25 JANUARY 1975, Page 7

Bomb mots

I had a letter recently from my old friend, Sir Arthur Bryant, the historian. Arthur is one of the kindest and nicest of men but alas, I fear, he committed an atrocity in the first War.

His friends and contemporaries said that he was undoubtedly the most inefficient pilot and navigator in the then RFC which towards the end of the first world war used to bomb the Rhine towns in Trenchard's long range air force. These crack fliers could fly fully 100 miles carrying the enormous weight of two 501b bombs.

When I was a young man I used to refresh my German by going every summer to Freibourg-im-Breisgau which I have always regarded as the most perfect example of a renaissance German town, as Rothenburg is of a mediaeval. I used to go for tremendous walks in the Black Forest. The thirty mile route to the Feldberg lay along the Guntherstal and some German friends of mine used to show me the ruins of a German girls' school where a British aviator had destroyed some thirty or more future good German Mothers in 1918. Subsequently I learned that this must have been Arthur. Twelve of Trenchard's planes took off. Twenty-two bombs fell on or near the marshalling yards at Freibourg, but two fell, three miles away, on the girls' school. His friends were convinced that this atrocity was undoubtedly due to Sir Arthur's incompetent navigation.

There was however, for Arthur personally; an unexpectedly pleasant sequel. After the war and at the height of the inflation he was staying at an hotel in Frankfurt. He fell into conversation with the waiter who told him that he had been in the flak defending the Rhine towns against the RAF. Arthur said that he must therefore often have shot at him. The waiter said, "Excuse me, I must go and get the head waiter."

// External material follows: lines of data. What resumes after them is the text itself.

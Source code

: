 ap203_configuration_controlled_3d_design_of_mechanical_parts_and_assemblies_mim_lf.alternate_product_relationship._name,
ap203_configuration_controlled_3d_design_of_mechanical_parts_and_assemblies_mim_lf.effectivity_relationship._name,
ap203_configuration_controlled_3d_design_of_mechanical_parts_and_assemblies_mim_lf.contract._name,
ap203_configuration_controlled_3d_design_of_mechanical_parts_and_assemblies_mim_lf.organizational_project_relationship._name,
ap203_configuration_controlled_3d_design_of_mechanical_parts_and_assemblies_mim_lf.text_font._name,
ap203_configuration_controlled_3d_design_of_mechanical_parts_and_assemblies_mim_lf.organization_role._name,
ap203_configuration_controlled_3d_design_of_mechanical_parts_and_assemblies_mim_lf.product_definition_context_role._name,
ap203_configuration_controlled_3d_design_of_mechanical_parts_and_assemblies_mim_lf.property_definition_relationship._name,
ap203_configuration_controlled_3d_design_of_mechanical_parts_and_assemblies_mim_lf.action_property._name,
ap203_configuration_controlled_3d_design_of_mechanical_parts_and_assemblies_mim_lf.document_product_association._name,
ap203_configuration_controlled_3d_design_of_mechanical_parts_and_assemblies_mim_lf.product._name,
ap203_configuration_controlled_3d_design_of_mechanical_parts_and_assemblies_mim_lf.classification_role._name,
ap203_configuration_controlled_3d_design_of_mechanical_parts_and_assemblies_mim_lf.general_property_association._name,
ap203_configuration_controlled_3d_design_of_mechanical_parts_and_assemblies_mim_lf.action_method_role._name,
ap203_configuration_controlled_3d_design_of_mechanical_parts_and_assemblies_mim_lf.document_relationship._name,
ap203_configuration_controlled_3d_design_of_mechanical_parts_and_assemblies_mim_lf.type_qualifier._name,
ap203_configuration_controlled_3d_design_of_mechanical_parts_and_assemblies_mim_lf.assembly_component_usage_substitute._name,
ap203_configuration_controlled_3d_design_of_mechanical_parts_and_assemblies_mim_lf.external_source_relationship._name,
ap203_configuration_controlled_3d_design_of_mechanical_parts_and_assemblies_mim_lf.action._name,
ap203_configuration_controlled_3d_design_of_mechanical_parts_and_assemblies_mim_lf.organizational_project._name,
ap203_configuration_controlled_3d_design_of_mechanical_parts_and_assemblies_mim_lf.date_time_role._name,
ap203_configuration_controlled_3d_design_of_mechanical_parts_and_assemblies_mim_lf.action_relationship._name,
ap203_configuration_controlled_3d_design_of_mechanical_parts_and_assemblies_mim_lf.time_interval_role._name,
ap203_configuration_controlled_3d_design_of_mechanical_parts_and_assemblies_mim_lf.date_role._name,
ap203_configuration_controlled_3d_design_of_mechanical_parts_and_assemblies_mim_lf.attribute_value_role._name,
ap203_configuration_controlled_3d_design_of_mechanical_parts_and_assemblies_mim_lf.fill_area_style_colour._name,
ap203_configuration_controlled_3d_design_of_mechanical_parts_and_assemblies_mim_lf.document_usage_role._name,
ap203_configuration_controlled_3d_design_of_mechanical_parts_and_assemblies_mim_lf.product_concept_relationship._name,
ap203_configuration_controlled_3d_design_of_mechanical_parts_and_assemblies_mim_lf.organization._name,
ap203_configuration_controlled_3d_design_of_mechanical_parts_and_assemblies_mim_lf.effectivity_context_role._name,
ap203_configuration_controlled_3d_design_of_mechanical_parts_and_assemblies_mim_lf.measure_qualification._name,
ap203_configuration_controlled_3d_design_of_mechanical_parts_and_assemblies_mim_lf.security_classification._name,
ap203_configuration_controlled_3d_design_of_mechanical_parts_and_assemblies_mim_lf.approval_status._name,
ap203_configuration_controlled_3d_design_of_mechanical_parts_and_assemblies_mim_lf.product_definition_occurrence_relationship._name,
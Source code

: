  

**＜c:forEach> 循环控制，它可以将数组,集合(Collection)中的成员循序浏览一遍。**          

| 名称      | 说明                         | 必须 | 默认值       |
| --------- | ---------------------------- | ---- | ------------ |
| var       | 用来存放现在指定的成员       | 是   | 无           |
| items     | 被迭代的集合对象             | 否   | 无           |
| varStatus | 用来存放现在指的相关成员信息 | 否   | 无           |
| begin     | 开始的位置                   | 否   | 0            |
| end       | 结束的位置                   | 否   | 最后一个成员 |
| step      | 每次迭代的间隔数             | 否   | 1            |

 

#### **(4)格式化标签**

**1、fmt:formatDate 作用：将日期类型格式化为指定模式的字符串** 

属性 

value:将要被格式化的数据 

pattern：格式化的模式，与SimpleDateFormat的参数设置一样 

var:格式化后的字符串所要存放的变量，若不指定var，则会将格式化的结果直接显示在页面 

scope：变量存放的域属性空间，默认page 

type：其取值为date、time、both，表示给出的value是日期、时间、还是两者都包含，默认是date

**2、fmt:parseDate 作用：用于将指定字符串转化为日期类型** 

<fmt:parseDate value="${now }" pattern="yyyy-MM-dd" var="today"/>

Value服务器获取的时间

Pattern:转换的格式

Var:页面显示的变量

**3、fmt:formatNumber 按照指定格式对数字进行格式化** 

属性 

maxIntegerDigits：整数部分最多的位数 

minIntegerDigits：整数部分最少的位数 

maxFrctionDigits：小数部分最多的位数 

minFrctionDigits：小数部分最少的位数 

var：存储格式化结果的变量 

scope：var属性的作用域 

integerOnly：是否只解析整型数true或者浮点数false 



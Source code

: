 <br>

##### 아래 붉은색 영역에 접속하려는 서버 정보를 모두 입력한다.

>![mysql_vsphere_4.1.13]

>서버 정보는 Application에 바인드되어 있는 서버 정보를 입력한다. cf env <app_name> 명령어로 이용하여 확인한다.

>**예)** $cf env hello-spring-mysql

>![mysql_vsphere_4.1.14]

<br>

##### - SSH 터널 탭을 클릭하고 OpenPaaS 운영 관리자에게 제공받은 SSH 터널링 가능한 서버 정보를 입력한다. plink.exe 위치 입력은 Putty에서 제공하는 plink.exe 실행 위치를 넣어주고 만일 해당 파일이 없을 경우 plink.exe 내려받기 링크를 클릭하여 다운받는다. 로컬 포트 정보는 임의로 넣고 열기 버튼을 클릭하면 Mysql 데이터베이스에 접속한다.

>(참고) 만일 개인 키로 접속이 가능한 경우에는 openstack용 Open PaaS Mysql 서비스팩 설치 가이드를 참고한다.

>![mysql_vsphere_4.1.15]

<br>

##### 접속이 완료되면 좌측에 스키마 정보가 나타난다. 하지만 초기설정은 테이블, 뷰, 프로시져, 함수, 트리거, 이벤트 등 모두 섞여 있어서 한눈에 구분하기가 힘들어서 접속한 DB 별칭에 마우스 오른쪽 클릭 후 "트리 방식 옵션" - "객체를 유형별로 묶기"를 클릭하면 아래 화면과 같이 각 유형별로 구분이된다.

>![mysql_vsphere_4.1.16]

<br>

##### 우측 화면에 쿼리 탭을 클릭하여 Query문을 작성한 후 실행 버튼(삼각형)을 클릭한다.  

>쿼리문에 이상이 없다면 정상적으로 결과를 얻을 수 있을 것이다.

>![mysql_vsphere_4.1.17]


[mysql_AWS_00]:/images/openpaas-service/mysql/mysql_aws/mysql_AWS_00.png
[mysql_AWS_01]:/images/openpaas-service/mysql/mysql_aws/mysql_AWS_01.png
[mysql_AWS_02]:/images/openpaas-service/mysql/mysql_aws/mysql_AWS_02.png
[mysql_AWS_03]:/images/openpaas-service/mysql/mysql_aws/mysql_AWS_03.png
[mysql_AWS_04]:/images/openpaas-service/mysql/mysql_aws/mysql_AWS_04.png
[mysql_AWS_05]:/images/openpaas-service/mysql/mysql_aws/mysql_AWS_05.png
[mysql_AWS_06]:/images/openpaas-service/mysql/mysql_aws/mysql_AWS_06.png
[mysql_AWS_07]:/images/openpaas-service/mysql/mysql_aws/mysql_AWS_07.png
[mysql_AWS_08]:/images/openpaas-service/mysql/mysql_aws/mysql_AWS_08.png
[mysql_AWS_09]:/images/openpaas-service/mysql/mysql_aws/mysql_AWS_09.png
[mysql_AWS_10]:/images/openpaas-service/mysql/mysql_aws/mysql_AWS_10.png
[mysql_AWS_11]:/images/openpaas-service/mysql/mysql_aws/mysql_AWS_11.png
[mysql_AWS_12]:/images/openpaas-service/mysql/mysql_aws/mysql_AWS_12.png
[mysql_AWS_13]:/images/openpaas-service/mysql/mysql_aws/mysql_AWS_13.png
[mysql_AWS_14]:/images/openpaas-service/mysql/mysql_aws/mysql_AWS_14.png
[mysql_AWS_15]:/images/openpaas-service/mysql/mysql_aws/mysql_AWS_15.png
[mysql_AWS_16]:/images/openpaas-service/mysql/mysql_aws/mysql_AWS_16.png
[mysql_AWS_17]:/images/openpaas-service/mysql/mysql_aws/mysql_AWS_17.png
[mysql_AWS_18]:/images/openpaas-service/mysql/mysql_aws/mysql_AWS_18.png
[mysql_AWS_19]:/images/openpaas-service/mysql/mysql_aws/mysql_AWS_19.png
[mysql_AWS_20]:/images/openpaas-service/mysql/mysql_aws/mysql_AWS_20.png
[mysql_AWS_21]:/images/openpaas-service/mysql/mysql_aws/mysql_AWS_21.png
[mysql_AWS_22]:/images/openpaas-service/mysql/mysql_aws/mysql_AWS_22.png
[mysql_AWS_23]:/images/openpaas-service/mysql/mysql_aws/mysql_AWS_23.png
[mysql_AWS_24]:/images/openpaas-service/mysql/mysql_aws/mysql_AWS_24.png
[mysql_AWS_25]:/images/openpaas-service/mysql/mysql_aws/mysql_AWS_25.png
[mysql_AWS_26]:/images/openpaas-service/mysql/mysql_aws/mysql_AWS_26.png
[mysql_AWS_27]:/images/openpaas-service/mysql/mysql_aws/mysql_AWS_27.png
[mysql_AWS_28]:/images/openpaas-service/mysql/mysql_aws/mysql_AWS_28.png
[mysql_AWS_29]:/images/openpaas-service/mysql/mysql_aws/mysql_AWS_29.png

Arthur was the only client in the hotel and, thinking that feeling was still running very high, was slightly apprehensive of being lynched. Not at all. The head waiter came back and said that he had some pre-war French champagne which had survived various occupations. Would the gracious gentleman accept a bottle with his compliments? He also had some superb French brandy and a few Havana cigars. The gniidige Herr could not understand why he Was the object of so much hospitality. It transpired however that the head waiter had had an aunt in Mannheim from whom he had considerable expectations but who enjoyed disgustingly good health until the day when an English aviator scored a direct hit on her. After that nothing was too good for any Englishman, particularly an English flier.